Exercise directions: In your copy of the data below, reproduce every entry exactly and omit the pictures.

[Exercise material — start]

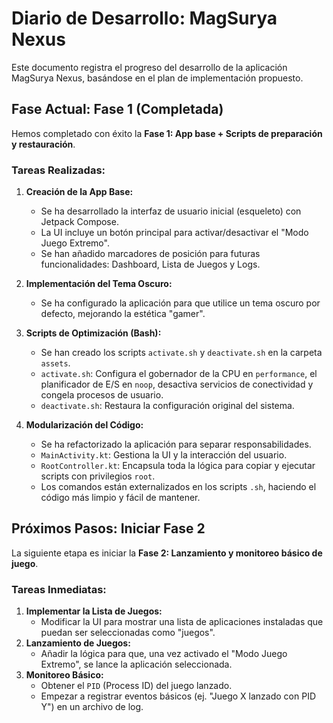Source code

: # Diario de Desarrollo: MagSurya Nexus

Este documento registra el progreso del desarrollo de la aplicación MagSurya Nexus, basándose en el plan de implementación propuesto.

## Fase Actual: Fase 1 (Completada)

Hemos completado con éxito la **Fase 1: App base + Scripts de preparación y restauración**.

### Tareas Realizadas:

1.  **Creación de la App Base:**
    *   Se ha desarrollado la interfaz de usuario inicial (esqueleto) con Jetpack Compose.
    *   La UI incluye un botón principal para activar/desactivar el "Modo Juego Extremo".
    *   Se han añadido marcadores de posición para futuras funcionalidades: Dashboard, Lista de Juegos y Logs.

2.  **Implementación del Tema Oscuro:**
    *   Se ha configurado la aplicación para que utilice un tema oscuro por defecto, mejorando la estética "gamer".

3.  **Scripts de Optimización (Bash):**
    *   Se han creado los scripts `activate.sh` y `deactivate.sh` en la carpeta `assets`.
    *   `activate.sh`: Configura el gobernador de la CPU en `performance`, el planificador de E/S en `noop`, desactiva servicios de conectividad y congela procesos de usuario.
    *   `deactivate.sh`: Restaura la configuración original del sistema.

4.  **Modularización del Código:**
    *   Se ha refactorizado la aplicación para separar responsabilidades.
    *   `MainActivity.kt`: Gestiona la UI y la interacción del usuario.
    *   `RootController.kt`: Encapsula toda la lógica para copiar y ejecutar scripts con privilegios `root`.
    *   Los comandos están externalizados en los scripts `.sh`, haciendo el código más limpio y fácil de mantener.

## Próximos Pasos: Iniciar Fase 2

La siguiente etapa es iniciar la **Fase 2: Lanzamiento y monitoreo básico de juego**.

### Tareas Inmediatas:

1.  **Implementar la Lista de Juegos:**
    *   Modificar la UI para mostrar una lista de aplicaciones instaladas que puedan ser seleccionadas como "juegos".
2.  **Lanzamiento de Juegos:**
    *   Añadir la lógica para que, una vez activado el "Modo Juego Extremo", se lance la aplicación seleccionada.
3.  **Monitoreo Básico:**
    *   Obtener el `PID` (Process ID) del juego lanzado.
    *   Empezar a registrar eventos básicos (ej. "Juego X lanzado con PID Y") en un archivo de log.
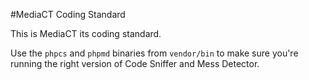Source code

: #MediaCT Coding Standard

This is MediaCT its coding standard.

Use the `phpcs` and `phpmd` binaries from `vendor/bin` to make sure you're running the right version of Code Sniffer and Mess Detector.
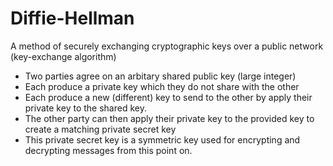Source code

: # Diffie-Hellman

A method of securely exchanging cryptographic keys over a public network
(key-exchange algorithm)

- Two parties agree on an arbitary shared public key (large integer)
- Each produce a private key which they do not share with the other
- Each produce a new (different) key to send to the other by apply their private
key to the shared key.
- The other party can then apply their private key to the provided key to create
a matching private secret key
- This private secret key is a symmetric key used for encrypting and decrypting
messages from this point on.

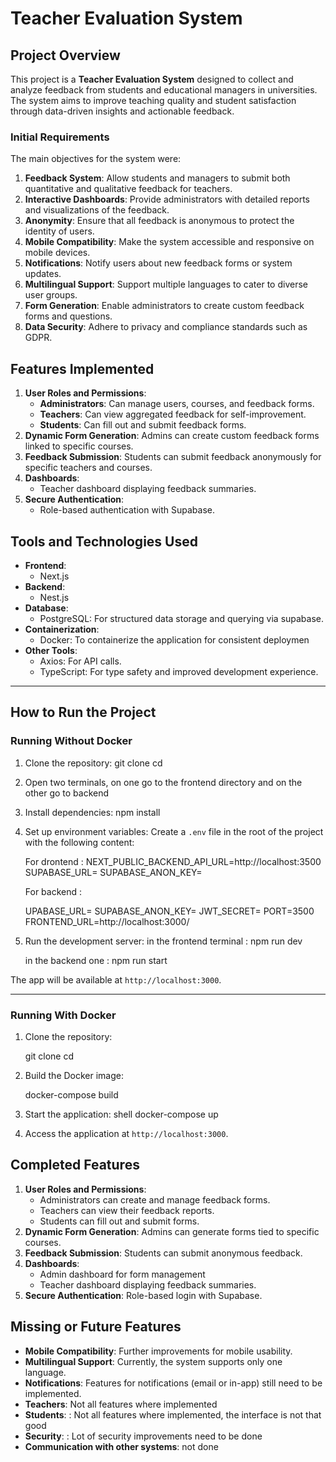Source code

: # Teacher Evaluation System

## Project Overview

This project is a **Teacher Evaluation System** designed to collect and analyze feedback from students and educational managers in universities. The system aims to improve teaching quality and student satisfaction through data-driven insights and actionable feedback.

### Initial Requirements

The main objectives for the system were:

1. **Feedback System**: Allow students and managers to submit both quantitative and qualitative feedback for teachers.
2. **Interactive Dashboards**: Provide administrators with detailed reports and visualizations of the feedback.
3. **Anonymity**: Ensure that all feedback is anonymous to protect the identity of users.
4. **Mobile Compatibility**: Make the system accessible and responsive on mobile devices.
5. **Notifications**: Notify users about new feedback forms or system updates.
6. **Multilingual Support**: Support multiple languages to cater to diverse user groups.
7. **Form Generation**: Enable administrators to create custom feedback forms and questions.
8. **Data Security**: Adhere to privacy and compliance standards such as GDPR.

## Features Implemented

1. **User Roles and Permissions**:
   - **Administrators**: Can manage users, courses, and feedback forms.
   - **Teachers**: Can view aggregated feedback for self-improvement.
   - **Students**: Can fill out and submit feedback forms.
2. **Dynamic Form Generation**: Admins can create custom feedback forms linked to specific courses.
3. **Feedback Submission**: Students can submit feedback anonymously for specific teachers and courses.
4. **Dashboards**:
   - Teacher dashboard displaying feedback summaries.
5. **Secure Authentication**:
   - Role-based authentication with Supabase.

## Tools and Technologies Used

- **Frontend**:
  - Next.js
- **Backend**:
  - Nest.js
- **Database**:
  - PostgreSQL: For structured data storage and querying via supabase.
- **Containerization**:
  - Docker: To containerize the application for consistent deploymen
- **Other Tools**:
  - Axios: For API calls.
  - TypeScript: For type safety and improved development experience.

---

## How to Run the Project

### Running Without Docker

1. Clone the repository:
   git clone <repository-url>
   cd <repository-name>

2. Open two terminals, on one go to the frontend directory and on the other go to backend

3. Install dependencies:
   npm install

4. Set up environment variables:
   Create a `.env` file in the root of the project with the following content:

   For drontend :
   NEXT_PUBLIC_BACKEND_API_URL=http://localhost:3500
   SUPABASE_URL=
   SUPABASE_ANON_KEY=

   For backend :

   UPABASE_URL=
   SUPABASE_ANON_KEY=
   JWT_SECRET=
   PORT=3500
   FRONTEND_URL=http://localhost:3000/

5. Run the development server:
   in the frontend terminal :
   npm run dev

   in the backend one :
   npm run start

The app will be available at `http://localhost:3000`.

---

### Running With Docker

1. Clone the repository:

   git clone <repository-url>
   cd <repository-name>

2. Build the Docker image:

   docker-compose build

3. Start the application:
   shell
   docker-compose up

4. Access the application at `http://localhost:3000`.

## Completed Features

1. **User Roles and Permissions**:
   - Administrators can create and manage feedback forms.
   - Teachers can view their feedback reports.
   - Students can fill out and submit forms.
2. **Dynamic Form Generation**: Admins can generate forms tied to specific courses.
3. **Feedback Submission**: Students can submit anonymous feedback.
4. **Dashboards**:
   - Admin dashboard for form management
   - Teacher dashboard displaying feedback summaries.
5. **Secure Authentication**: Role-based login with Supabase.

## Missing or Future Features

- **Mobile Compatibility**: Further improvements for mobile usability.
- **Multilingual Support**: Currently, the system supports only one language.
- **Notifications**: Features for notifications (email or in-app) still need to be implemented.
- **Teachers**: Not all features where implemented
- **Students**: : Not all features where implemented, the interface is not that good
- **Security**: : Lot of security improvements need to be done
- **Communication with other systems**: not done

[Exercise material — finish]

Task answer:
Source code

: # Diario de Desarrollo: MagSurya Nexus

Este documento registra el progreso del desarrollo de la aplicación MagSurya Nexus, basándose en el plan de implementación propuesto.

## Fase Actual: Fase 1 (Completada)

Hemos completado con éxito la **Fase 1: App base + Scripts de preparación y restauración**.

### Tareas Realizadas:

1.  **Creación de la App Base:**
    *   Se ha desarrollado la interfaz de usuario inicial (esqueleto) con Jetpack Compose.
    *   La UI incluye un botón principal para activar/desactivar el "Modo Juego Extremo".
    *   Se han añadido marcadores de posición para futuras funcionalidades: Dashboard, Lista de Juegos y Logs.

2.  **Implementación del Tema Oscuro:**
    *   Se ha configurado la aplicación para que utilice un tema oscuro por defecto, mejorando la estética "gamer".

3.  **Scripts de Optimización (Bash):**
    *   Se han creado los scripts `activate.sh` y `deactivate.sh` en la carpeta `assets`.
    *   `activate.sh`: Configura el gobernador de la CPU en `performance`, el planificador de E/S en `noop`, desactiva servicios de conectividad y congela procesos de usuario.
    *   `deactivate.sh`: Restaura la configuración original del sistema.

4.  **Modularización del Código:**
    *   Se ha refactorizado la aplicación para separar responsabilidades.
    *   `MainActivity.kt`: Gestiona la UI y la interacción del usuario.
    *   `RootController.kt`: Encapsula toda la lógica para copiar y ejecutar scripts con privilegios `root`.
    *   Los comandos están externalizados en los scripts `.sh`, haciendo el código más limpio y fácil de mantener.

## Próximos Pasos: Iniciar Fase 2

La siguiente etapa es iniciar la **Fase 2: Lanzamiento y monitoreo básico de juego**.

### Tareas Inmediatas:

1.  **Implementar la Lista de Juegos:**
    *   Modificar la UI para mostrar una lista de aplicaciones instaladas que puedan ser seleccionadas como "juegos".
2.  **Lanzamiento de Juegos:**
    *   Añadir la lógica para que, una vez activado el "Modo Juego Extremo", se lance la aplicación seleccionada.
3.  **Monitoreo Básico:**
    *   Obtener el `PID` (Process ID) del juego lanzado.
    *   Empezar a registrar eventos básicos (ej. "Juego X lanzado con PID Y") en un archivo de log.
Source code

: #MediaCT Coding Standard

This is MediaCT its coding standard.

Use the `phpcs` and `phpmd` binaries from `vendor/bin` to make sure you're running the right version of Code Sniffer and Mess Detector.
Source code

: # Diffie-Hellman

A method of securely exchanging cryptographic keys over a public network
(key-exchange algorithm)

- Two parties agree on an arbitary shared public key (large integer)
- Each produce a private key which they do not share with the other
- Each produce a new (different) key to send to the other by apply their private
key to the shared key.
- The other party can then apply their private key to the provided key to create
a matching private secret key
- This private secret key is a symmetric key used for encrypting and decrypting
messages from this point on.

Source code

: # Teacher Evaluation System

## Project Overview

This project is a **Teacher Evaluation System** designed to collect and analyze feedback from students and educational managers in universities. The system aims to improve teaching quality and student satisfaction through data-driven insights and actionable feedback.

### Initial Requirements

The main objectives for the system were:

1. **Feedback System**: Allow students and managers to submit both quantitative and qualitative feedback for teachers.
2. **Interactive Dashboards**: Provide administrators with detailed reports and visualizations of the feedback.
3. **Anonymity**: Ensure that all feedback is anonymous to protect the identity of users.
4. **Mobile Compatibility**: Make the system accessible and responsive on mobile devices.
5. **Notifications**: Notify users about new feedback forms or system updates.
6. **Multilingual Support**: Support multiple languages to cater to diverse user groups.
7. **Form Generation**: Enable administrators to create custom feedback forms and questions.
8. **Data Security**: Adhere to privacy and compliance standards such as GDPR.

## Features Implemented

1. **User Roles and Permissions**:
   - **Administrators**: Can manage users, courses, and feedback forms.
   - **Teachers**: Can view aggregated feedback for self-improvement.
   - **Students**: Can fill out and submit feedback forms.
2. **Dynamic Form Generation**: Admins can create custom feedback forms linked to specific courses.
3. **Feedback Submission**: Students can submit feedback anonymously for specific teachers and courses.
4. **Dashboards**:
   - Teacher dashboard displaying feedback summaries.
5. **Secure Authentication**:
   - Role-based authentication with Supabase.

## Tools and Technologies Used

- **Frontend**:
  - Next.js
- **Backend**:
  - Nest.js
- **Database**:
  - PostgreSQL: For structured data storage and querying via supabase.
- **Containerization**:
  - Docker: To containerize the application for consistent deploymen
- **Other Tools**:
  - Axios: For API calls.
  - TypeScript: For type safety and improved development experience.

---

## How to Run the Project

### Running Without Docker

1. Clone the repository:
   git clone <repository-url>
   cd <repository-name>

2. Open two terminals, on one go to the frontend directory and on the other go to backend

3. Install dependencies:
   npm install

4. Set up environment variables:
   Create a `.env` file in the root of the project with the following content:

   For drontend :
   NEXT_PUBLIC_BACKEND_API_URL=http://localhost:3500
   SUPABASE_URL=
   SUPABASE_ANON_KEY=

   For backend :

   UPABASE_URL=
   SUPABASE_ANON_KEY=
   JWT_SECRET=
   PORT=3500
   FRONTEND_URL=http://localhost:3000/

5. Run the development server:
   in the frontend terminal :
   npm run dev

   in the backend one :
   npm run start

The app will be available at `http://localhost:3000`.

---

### Running With Docker

1. Clone the repository:

   git clone <repository-url>
   cd <repository-name>

2. Build the Docker image:

   docker-compose build

3. Start the application:
   shell
   docker-compose up

4. Access the application at `http://localhost:3000`.

## Completed Features

1. **User Roles and Permissions**:
   - Administrators can create and manage feedback forms.
   - Teachers can view their feedback reports.
   - Students can fill out and submit forms.
2. **Dynamic Form Generation**: Admins can generate forms tied to specific courses.
3. **Feedback Submission**: Students can submit anonymous feedback.
4. **Dashboards**:
   - Admin dashboard for form management
   - Teacher dashboard displaying feedback summaries.
5. **Secure Authentication**: Role-based login with Supabase.

## Missing or Future Features

- **Mobile Compatibility**: Further improvements for mobile usability.
- **Multilingual Support**: Currently, the system supports only one language.
- **Notifications**: Features for notifications (email or in-app) still need to be implemented.
- **Teachers**: Not all features where implemented
- **Students**: : Not all features where implemented, the interface is not that good
- **Security**: : Lot of security improvements need to be done
- **Communication with other systems**: not done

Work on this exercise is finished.